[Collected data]
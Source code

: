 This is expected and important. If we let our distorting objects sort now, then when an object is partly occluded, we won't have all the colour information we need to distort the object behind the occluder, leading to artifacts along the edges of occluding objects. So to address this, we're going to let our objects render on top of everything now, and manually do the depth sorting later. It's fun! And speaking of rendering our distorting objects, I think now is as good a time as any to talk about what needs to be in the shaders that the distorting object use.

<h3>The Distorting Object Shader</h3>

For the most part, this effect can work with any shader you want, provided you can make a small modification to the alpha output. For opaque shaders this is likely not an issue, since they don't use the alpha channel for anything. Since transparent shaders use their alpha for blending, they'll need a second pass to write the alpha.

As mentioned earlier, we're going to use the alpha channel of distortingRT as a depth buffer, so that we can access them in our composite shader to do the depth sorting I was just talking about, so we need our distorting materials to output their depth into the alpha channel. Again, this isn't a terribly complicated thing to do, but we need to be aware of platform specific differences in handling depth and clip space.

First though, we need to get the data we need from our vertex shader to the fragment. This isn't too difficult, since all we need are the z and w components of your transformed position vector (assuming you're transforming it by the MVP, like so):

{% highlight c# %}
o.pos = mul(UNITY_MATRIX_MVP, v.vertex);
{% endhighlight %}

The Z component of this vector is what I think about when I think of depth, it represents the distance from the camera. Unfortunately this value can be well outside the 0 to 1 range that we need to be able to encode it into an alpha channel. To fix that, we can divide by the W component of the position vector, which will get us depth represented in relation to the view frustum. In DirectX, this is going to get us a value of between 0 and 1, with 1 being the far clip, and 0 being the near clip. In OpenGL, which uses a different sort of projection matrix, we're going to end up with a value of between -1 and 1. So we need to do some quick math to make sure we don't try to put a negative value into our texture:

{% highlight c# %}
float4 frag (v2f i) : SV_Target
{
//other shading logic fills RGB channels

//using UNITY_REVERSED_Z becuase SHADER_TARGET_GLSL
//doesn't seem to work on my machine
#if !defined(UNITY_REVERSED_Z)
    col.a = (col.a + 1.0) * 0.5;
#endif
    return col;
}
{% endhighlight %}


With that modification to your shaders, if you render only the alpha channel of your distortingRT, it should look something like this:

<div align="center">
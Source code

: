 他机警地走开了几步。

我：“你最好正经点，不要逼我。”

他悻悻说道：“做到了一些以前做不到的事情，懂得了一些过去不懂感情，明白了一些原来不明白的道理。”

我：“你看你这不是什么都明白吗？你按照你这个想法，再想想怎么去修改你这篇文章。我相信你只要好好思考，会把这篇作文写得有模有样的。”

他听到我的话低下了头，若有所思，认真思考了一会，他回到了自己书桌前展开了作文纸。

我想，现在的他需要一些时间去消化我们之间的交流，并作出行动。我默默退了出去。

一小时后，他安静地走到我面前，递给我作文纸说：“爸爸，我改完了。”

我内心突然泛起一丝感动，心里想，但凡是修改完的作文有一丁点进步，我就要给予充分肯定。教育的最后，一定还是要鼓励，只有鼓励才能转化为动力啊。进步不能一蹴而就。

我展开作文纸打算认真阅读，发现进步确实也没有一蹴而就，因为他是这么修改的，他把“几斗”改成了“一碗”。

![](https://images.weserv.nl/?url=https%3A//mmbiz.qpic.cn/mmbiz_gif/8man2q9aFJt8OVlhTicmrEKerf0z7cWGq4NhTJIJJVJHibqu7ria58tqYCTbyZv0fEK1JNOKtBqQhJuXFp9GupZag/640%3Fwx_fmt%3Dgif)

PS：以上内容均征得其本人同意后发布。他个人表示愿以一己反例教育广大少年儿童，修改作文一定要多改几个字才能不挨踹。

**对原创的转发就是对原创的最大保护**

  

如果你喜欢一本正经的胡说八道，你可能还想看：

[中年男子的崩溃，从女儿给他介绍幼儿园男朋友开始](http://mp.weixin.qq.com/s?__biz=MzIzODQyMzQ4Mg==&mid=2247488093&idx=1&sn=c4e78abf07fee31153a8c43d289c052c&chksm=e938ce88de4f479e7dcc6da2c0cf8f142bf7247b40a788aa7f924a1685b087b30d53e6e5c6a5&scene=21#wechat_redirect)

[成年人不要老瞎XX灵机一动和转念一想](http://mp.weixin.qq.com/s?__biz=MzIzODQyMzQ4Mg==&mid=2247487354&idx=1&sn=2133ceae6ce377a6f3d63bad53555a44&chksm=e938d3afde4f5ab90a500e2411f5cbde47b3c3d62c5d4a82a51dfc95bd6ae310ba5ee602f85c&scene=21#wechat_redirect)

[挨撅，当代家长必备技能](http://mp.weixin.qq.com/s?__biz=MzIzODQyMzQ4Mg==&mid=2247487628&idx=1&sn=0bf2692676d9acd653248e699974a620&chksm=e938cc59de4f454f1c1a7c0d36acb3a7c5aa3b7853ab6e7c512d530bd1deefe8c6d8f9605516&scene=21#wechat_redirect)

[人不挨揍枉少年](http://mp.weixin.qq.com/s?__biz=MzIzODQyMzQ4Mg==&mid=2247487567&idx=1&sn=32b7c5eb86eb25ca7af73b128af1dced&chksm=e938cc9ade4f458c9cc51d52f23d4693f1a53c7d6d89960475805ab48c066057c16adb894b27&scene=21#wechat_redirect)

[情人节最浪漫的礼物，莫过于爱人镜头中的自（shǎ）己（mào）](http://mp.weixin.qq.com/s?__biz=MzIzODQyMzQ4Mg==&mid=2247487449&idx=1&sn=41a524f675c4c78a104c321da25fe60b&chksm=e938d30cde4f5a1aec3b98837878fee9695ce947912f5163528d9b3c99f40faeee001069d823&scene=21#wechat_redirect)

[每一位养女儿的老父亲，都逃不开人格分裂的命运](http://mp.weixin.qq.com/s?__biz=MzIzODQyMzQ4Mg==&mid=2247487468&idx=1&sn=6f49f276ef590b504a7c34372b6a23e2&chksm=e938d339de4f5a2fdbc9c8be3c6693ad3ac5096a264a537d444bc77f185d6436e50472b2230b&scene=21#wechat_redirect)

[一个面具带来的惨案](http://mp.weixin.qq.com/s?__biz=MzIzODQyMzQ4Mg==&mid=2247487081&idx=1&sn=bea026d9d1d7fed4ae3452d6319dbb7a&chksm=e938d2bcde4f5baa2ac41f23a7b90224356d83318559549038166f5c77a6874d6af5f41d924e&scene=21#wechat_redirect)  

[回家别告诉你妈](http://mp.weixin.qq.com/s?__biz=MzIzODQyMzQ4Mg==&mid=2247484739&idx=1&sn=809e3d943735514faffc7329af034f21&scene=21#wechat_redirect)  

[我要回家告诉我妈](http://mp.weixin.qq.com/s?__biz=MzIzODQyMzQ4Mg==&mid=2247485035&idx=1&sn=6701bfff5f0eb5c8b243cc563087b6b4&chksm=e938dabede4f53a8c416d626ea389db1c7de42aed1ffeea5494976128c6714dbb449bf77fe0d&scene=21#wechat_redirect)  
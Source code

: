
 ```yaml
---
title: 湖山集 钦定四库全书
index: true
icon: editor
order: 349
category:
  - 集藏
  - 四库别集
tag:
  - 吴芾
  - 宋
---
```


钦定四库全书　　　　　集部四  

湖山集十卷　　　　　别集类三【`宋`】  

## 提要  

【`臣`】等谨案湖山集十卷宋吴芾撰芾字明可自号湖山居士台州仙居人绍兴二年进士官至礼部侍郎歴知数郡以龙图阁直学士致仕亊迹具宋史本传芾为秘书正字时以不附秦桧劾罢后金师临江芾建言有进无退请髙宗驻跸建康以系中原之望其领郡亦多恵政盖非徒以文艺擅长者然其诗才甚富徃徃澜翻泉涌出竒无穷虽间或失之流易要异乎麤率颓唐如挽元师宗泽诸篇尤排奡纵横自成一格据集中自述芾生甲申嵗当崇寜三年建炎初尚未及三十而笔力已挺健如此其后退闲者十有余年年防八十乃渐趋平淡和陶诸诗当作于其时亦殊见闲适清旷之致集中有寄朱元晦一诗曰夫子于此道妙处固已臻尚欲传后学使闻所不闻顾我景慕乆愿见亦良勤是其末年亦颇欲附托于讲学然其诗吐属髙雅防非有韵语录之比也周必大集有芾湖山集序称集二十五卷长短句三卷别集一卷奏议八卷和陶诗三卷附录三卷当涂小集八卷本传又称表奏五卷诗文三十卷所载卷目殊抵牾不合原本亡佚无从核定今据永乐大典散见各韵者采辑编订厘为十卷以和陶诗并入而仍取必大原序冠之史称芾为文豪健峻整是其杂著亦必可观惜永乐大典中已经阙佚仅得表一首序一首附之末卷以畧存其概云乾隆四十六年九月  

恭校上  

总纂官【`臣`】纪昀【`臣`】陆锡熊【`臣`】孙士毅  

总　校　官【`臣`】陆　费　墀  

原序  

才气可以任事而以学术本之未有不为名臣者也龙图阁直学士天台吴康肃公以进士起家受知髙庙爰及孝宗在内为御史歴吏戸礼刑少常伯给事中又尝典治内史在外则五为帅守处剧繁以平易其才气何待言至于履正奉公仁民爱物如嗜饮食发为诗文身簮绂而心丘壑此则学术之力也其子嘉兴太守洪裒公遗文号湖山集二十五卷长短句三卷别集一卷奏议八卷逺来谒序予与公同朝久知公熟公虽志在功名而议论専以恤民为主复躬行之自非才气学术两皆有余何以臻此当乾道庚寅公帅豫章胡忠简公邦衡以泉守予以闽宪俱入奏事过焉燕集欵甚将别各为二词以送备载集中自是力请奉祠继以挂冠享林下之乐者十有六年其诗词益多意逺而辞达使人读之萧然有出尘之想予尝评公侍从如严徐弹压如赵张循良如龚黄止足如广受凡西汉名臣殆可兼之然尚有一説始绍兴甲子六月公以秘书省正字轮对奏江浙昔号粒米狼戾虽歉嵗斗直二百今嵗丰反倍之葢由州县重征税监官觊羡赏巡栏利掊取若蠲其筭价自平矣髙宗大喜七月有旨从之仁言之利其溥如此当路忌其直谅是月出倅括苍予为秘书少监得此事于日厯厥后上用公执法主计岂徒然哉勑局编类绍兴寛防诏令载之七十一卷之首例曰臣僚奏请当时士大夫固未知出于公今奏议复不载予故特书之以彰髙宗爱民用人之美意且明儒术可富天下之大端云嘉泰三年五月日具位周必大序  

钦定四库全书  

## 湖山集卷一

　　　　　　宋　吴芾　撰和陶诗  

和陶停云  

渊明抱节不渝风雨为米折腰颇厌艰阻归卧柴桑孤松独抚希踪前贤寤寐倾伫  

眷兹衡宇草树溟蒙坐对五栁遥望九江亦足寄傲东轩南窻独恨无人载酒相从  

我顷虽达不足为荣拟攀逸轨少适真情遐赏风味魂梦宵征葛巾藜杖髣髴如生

Work order ▸ If a line in the entries holds the string "vertex", copy it.

Task solution ▸
First though, we need to get the data we need from our vertex shader to the fragment. This isn't too difficult, since all we need are the z and w components of your transformed position vector (assuming you're transforming it by the MVP, like so):
o.pos = mul(UNITY_MATRIX_MVP, v.vertex);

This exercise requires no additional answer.